The Way Anti-Choice Movements Use Black & Brown Parents for Propaganda Is Deeply Troubling

Abomination or Access? These are two words that have been used to frame the abortion debate in the United States since the landmark Roe v. Wade Supreme Court decision guaranteed birthing people a constitutional right to an abortion up to 23 weeks or fetal viability.

Now, 49 years since the groundbreaking decision was issued, a birthing person’s right to an abortion faces its biggest threat. A conservative majority in the Supreme Court questions whether there is a constitutional right to an abortion at all and seems less inclined to uphold the legal precedent. The court’s majority seems more in favor of setting a new one based on personal, political and religious preference. 

During oral arguments late last year, Justice Clarence Thomas suggested he could not find the specific right protecting abortion in the constitution.

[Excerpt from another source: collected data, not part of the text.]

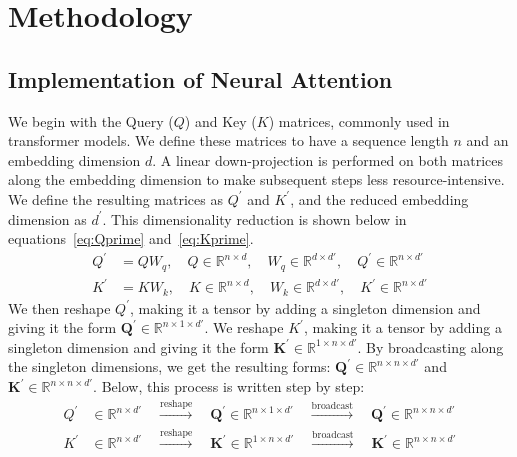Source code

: \documentclass{article}
\begin{document}
\section{Methodology}
\label{sec:methodology}

\subsection{Implementation of Neural Attention}
\label{subsec:implementation}
We begin with the Query ($\mathit{Q}$) and Key ($\mathit{K}$) matrices, commonly used in transformer models. We define these matrices to have a sequence length $n$ and an embedding dimension $d$.
A linear down-projection is performed on both matrices along the embedding dimension to make subsequent steps less resource-intensive. We define the resulting matrices as $\mathit{Q}^{\prime}$ and $\mathit{K}^{\prime}$, and the reduced embedding dimension as $d^{\prime}$. This dimensionality reduction is shown below in equations~\ref{eq:Qprime} and~\ref{eq:Kprime}.
\begin{align}
    \mathit{Q}^{\prime} &= \mathit{Q} \mathit{W}_q, \quad \mathit{Q} \in \mathbb{R}^{n \times d}, \quad \mathit{W}_q \in \mathbb{R}^{d \times d'}, \quad \mathit{Q}^{\prime} \in \mathbb{R}^{n \times d'} \label{eq:Qprime}\\
    \mathit{K}^{\prime} &= \mathit{K} \mathit{W}_k, \quad \mathit{K} \in \mathbb{R}^{n \times d}, \quad \mathit{W}_k \in \mathbb{R}^{d \times d'}, \quad \mathit{K}^{\prime} \in \mathbb{R}^{n \times d'} \label{eq:Kprime}
\end{align}
We then reshape $\mathit{Q}^{\prime}$, making it a tensor by adding a singleton dimension and giving it the form
$\mathbf{Q^{\prime}} \in \mathbb{R}^{n \times 1 \times d'}$. We reshape $\mathit{K^{\prime}}$, making it a tensor by adding a singleton dimension and giving it the form $\mathbf{K^{\prime}} \in \mathbb{R}^{1 \times n \times d'}$. By broadcasting along the singleton dimensions, we get the resulting forms: $\mathbf{Q^{\prime}} \in \mathbb{R}^{n \times n \times d'}$ and $\mathbf{K^{\prime}} \in \mathbb{R}^{n \times n \times d'}$. Below, this process is written step by step:
\begin{align*}
\mathit{Q}^{\prime} &\in \mathbb{R}^{n \times d'} \quad \xrightarrow{\text{reshape}} \quad \mathbf{Q}^{\prime} \in \mathbb{R}^{n \times 1 \times d'} \quad \xrightarrow{\text{broadcast}} \quad \mathbf{Q}^{\prime} \in \mathbb{R}^{n \times n \times d'} \\
\mathit{K}^{\prime} &\in \mathbb{R}^{n \times d'} \quad \xrightarrow{\text{reshape}} \quad \mathbf{K}^{\prime} \in \mathbb{R}^{1 \times n \times d'} \quad \xrightarrow{\text{broadcast}} \quad \mathbf{K}^{\prime} \in \mathbb{R}^{n \times n \times d'}
\end{align*}
\end{document}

“If we were talking about the Second Amendment, I know exactly what we’re talking about. If we’re talking about the Fourth Amendment, I know what we’re talking about because it’s written. It’s there. What specifically is the right here that we’re talking about?”

Furthermore, Justice Brett Kavanaugh said, “If you think about some of the most important cases, the most consequential cases in this court’s history, there’s a string of them where the cases overruled precedent.” Justice Kavanaugh’s reference to overruling the precedent of Roe v. Wade comes after he stated during his confirmation hearing that Roe was “settled precedent.”

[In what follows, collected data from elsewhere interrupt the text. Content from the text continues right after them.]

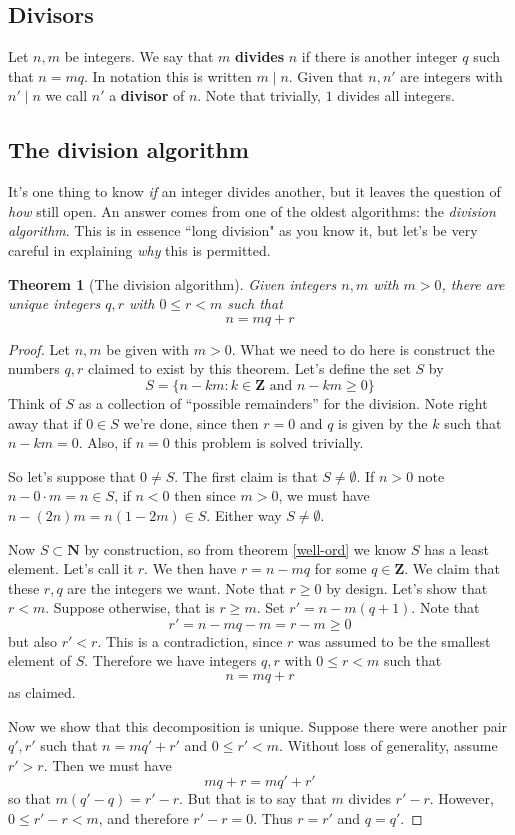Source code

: \documentclass[12pt]{article}
\numberwithin{equation}{subsection}
\newtheorem{thm}[subsection]{Theorem}
\theoremstyle{note}
\begin{document}
\subsection{Divisors}
Let $n,m$ be integers. We say that $m$ \textbf{divides} $n$ if there is another integer $q$ such that $n=mq$. In notation this is written $m \mid n$. Given that $n,n'$ are integers with $n'\mid n$ we call $n'$ a \textbf{divisor} of $n$. Note that trivially, $1$ divides all integers. 

\subsection{The division algorithm}

It's one thing to know \textit{if} an integer divides another, but it leaves the question of \textit{how} still open. An answer comes from one of the oldest algorithms: the \textit{division algorithm}. This is in essence ``long division" as you know it, but let's be very careful in explaining \textit{why} this is permitted.

\begin{thm}[The division algorithm] \label{div-alg}
	Given integers $n,m$ with $m>0$, there are unique integers $q,r$ with $0\leq r< m$ such that \[ n = mq+r\]
\end{thm}

\begin{proof}
	Let $n,m$ be given with $m>0$. What we need to do here is construct the numbers $q,r$ claimed to exist by this theorem. Let's define the set $S$ by \[ S= \{n-km : k\in \mathbf{Z} \text{ and } n-km\geq 0\}\] Think of $S$ as a collection of ``possible remainders'' for the division. Note right away that if $0\in{S}$ we're done, since then $r=0$ and $q$ is given by the $k$ such that $n-km=0$. Also, if $n=0$ this problem is solved trivially. 
	
	So let's suppose that $0\neq S$. The first claim is that $S\neq \emptyset$. If $n>0$ note $n-0\cdot m =n\in S$, if $n<0$ then since $m>0$, we must have $n-(2n)m=n(1-2m)\in S$. Either way $S\neq \emptyset$. 
	
	Now $S\subset \mathbf{N}$ by construction, so from theorem \ref{well-ord} we know $S$ has a least element. Let's call it $r$. We then have $r=n-mq$ for some $q\in \mathbf{Z}$. We claim that these $r,q$ are the integers we want. Note that $r\geq 0$ by design. Let's show that $r<m$. Suppose otherwise, that is $r\geq m$. Set $r'=n-m(q+1)$. Note that \[ r'=n-mq-m=r-m\geq 0\] but also $r'<r$. This is a contradiction, since $r$ was assumed to be the smallest element of $S$. Therefore we have integers $q,r$ with $0\leq r<m$ such that  \[ n=mq+r\] as claimed.
	
	Now we show that this decomposition is unique. Suppose there were another pair $q',r'$ such that $n=mq'+r'$ and $0\leq r' < m$. Without loss of generality, assume $r'>r$. Then we must have \[ mq+r=mq'+r'\] so that $m(q'-q)=r'-r$. But that is to say that $m$ divides $r'-r$. However, $0\leq r'-r< m$, and therefore $r'-r=0$. Thus $r=r'$ and $q=q'$.
\end{proof}
\end{document}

A new precedent could roll back abortion access to 15 weeks of pregnancy or overturn Roe altogether. Either outcome is bitter and will have dire consequences for birthing people who seek abortions; especially those who live in states held in chokeholds by conservative local and state governments where abortion access is already limited.

The subject of abortion is not just a hotly debated ideological or political topic that has no real human cost. In fact, Renee Bracey Sherman, founder and executive director of We Testify, a reproductive justice organization, argues that abortion is not political at all.

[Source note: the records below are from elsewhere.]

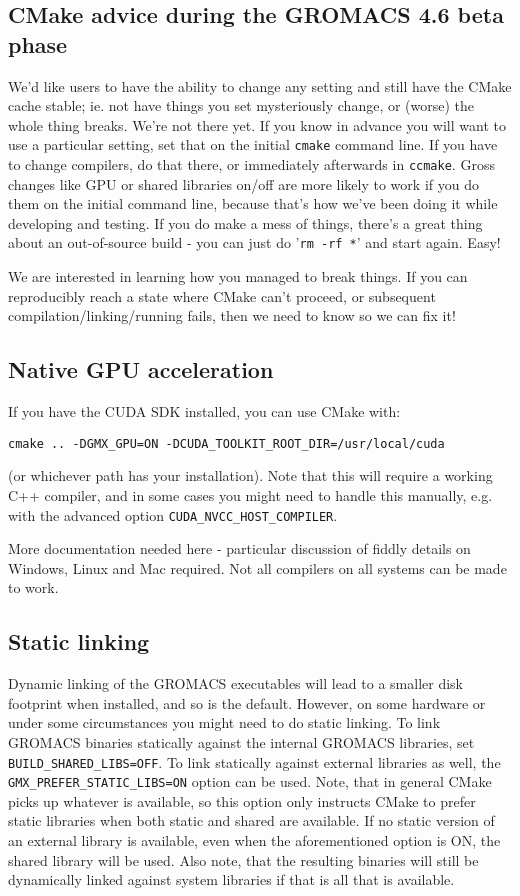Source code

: \documentclass{article}[12pt,a4paper,twoside]
\newcommand{\gromacs}{GROMACS}
\newcommand{\cuda}{CUDA}
\newcommand{\cmake}{CMake}
\begin{document}
\subsection{CMake advice during the GROMACS 4.6 beta phase}
We'd like users to have the ability to change any setting and still
have the \cmake{} cache stable; ie. not have things you set
mysteriously change, or (worse) the whole thing breaks. We're not
there yet. If you know in advance you will want to use a particular
setting, set that on the initial \texttt{cmake} command line. If you
have to change compilers, do that there, or immediately afterwards in
\texttt{ccmake}. Gross changes like GPU or shared libraries on/off are
more likely to work if you do them on the initial command line,
because that's how we've been doing it while developing and
testing. If you do make a mess of things, there's a great thing about
an out-of-source build - you can just do '\verb+rm -rf *+' and start
again. Easy!

We are interested in learning how you managed to break things. If you
can reproducibly reach a state where \cmake{} can't proceed, or
subsequent compilation/linking/running fails, then we need to know so
we can fix it!

\subsection{Native GPU acceleration}
If you have the \cuda{} SDK installed, you can use \cmake{}
with:
\begin{verbatim}
cmake .. -DGMX_GPU=ON -DCUDA_TOOLKIT_ROOT_DIR=/usr/local/cuda
\end{verbatim}
(or whichever path has your installation). Note that this will require
a working C++ compiler, and in some cases you might need to handle
this manually, e.g. with the advanced option
\texttt{CUDA\_NVCC\_HOST\_COMPILER}.

More documentation needed here - particular discussion of fiddly
details on Windows, Linux and Mac required. Not all compilers on all
systems can be made to work.

\subsection{Static linking}
Dynamic linking of the \gromacs{} executables will lead to a smaller
disk footprint when installed, and so is the default. However, on some
hardware or under some circumstances you might need to do static
linking. To link \gromacs{} binaries statically against the internal
\gromacs{} libraries, set \texttt{BUILD\_SHARED\_LIBS=OFF}. To link
statically against external libraries as well, the
\texttt{GMX\_PREFER\_STATIC\_LIBS=ON} option can be used. Note, that
in general \cmake{} picks up whatever is available, so this option
only instructs \cmake{} to prefer static libraries when both static
and shared are available. If no static version of an external library
is available, even when the aforementioned option is ON, the shared
library will be used. Also note, that the resulting binaries will
still be dynamically linked against system libraries if that is all
that is available.
\end{document}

“I actually don’t think it’s politically charged. I think it’s gerrymandered and it falls along a lot of racist lines because racism is politically charged because people are racist,” Bracey Sherman said. “The only thing that has changed is who the politicians are and that’s based particularly in the last ten years on gerrymandering and who gets to represent us.”

With a forthcoming decision from the Supreme Court regarding the 2018 Mississippi abortion restriction and the lack of movement on the Women’s Health Protection Act in the Senate the lives of birthing people are in limbo.

The crux of anti-choice propaganda is that “life begins at conception.” Billboards proclaim with pictures of bubbly brown skinned, curly haired babies that heartbeats begin at eighteen days. Well before a pregnant person notices they’ve missed their period. But if life begins at conception it certainly does not end at labor and delivery. Yet, there is very little conversation about the systems that need to be in place to ensure a good life follows a successful birth — especially in Black and Brown communities.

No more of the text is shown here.